Segment Open

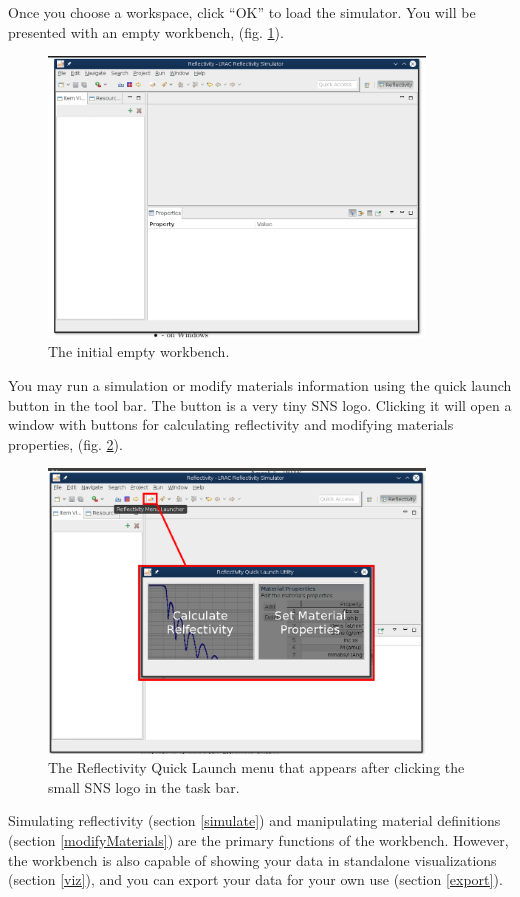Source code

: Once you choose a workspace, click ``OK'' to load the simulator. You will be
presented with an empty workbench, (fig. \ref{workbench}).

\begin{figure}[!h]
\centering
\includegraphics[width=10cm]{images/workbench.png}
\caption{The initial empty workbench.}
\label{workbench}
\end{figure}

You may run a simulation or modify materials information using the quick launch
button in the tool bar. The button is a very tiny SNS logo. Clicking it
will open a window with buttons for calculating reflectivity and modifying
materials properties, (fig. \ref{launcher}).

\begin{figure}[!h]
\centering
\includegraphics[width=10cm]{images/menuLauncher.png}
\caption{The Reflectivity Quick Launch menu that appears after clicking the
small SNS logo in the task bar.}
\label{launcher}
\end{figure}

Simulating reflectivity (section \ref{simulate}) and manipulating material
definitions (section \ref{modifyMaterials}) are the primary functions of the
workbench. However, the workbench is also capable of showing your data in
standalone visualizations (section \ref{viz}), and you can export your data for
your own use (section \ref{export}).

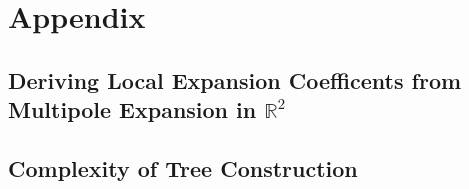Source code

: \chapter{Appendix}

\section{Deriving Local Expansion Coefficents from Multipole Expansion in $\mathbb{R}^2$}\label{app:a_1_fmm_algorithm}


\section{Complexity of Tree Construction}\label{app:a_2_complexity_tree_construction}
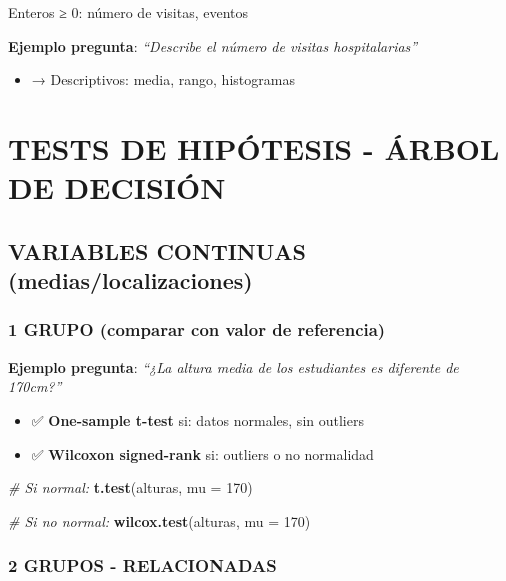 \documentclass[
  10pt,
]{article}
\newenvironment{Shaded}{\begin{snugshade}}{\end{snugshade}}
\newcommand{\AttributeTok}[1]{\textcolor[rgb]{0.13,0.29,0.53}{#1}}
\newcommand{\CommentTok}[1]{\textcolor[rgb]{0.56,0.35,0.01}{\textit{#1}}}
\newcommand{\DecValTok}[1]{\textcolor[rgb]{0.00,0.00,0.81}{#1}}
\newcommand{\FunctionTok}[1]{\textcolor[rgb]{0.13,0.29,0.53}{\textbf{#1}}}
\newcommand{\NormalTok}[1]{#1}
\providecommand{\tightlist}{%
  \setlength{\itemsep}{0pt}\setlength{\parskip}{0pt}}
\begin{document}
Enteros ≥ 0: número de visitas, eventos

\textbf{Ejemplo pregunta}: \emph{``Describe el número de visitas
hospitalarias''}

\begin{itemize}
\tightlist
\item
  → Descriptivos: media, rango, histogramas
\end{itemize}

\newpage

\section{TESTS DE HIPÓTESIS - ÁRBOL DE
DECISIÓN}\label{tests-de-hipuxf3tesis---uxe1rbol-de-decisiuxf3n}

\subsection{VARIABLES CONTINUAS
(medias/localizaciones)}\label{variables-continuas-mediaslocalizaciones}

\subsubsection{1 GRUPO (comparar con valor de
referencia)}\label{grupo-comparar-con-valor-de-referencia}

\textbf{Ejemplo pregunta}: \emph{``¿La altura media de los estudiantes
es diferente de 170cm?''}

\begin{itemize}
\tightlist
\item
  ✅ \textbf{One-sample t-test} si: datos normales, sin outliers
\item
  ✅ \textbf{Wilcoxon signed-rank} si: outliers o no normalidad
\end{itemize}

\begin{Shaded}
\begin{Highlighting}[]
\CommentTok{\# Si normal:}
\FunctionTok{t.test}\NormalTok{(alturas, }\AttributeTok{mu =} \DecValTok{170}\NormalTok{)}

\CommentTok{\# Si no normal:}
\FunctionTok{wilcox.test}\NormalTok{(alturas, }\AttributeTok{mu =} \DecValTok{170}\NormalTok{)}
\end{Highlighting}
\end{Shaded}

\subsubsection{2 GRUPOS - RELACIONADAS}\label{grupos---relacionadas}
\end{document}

Segment Closed

What the task asks
Could you set down, exactly as written, the lines above between the one holding "Simulating reflectivity (section" and the one holding "your own use", inclusive, and nothing more?

Finished exercise
Simulating reflectivity (section \ref{simulate}) and manipulating material
definitions (section \ref{modifyMaterials}) are the primary functions of the
workbench. However, the workbench is also capable of showing your data in
standalone visualizations (section \ref{viz}), and you can export your data for
your own use (section \ref{export}).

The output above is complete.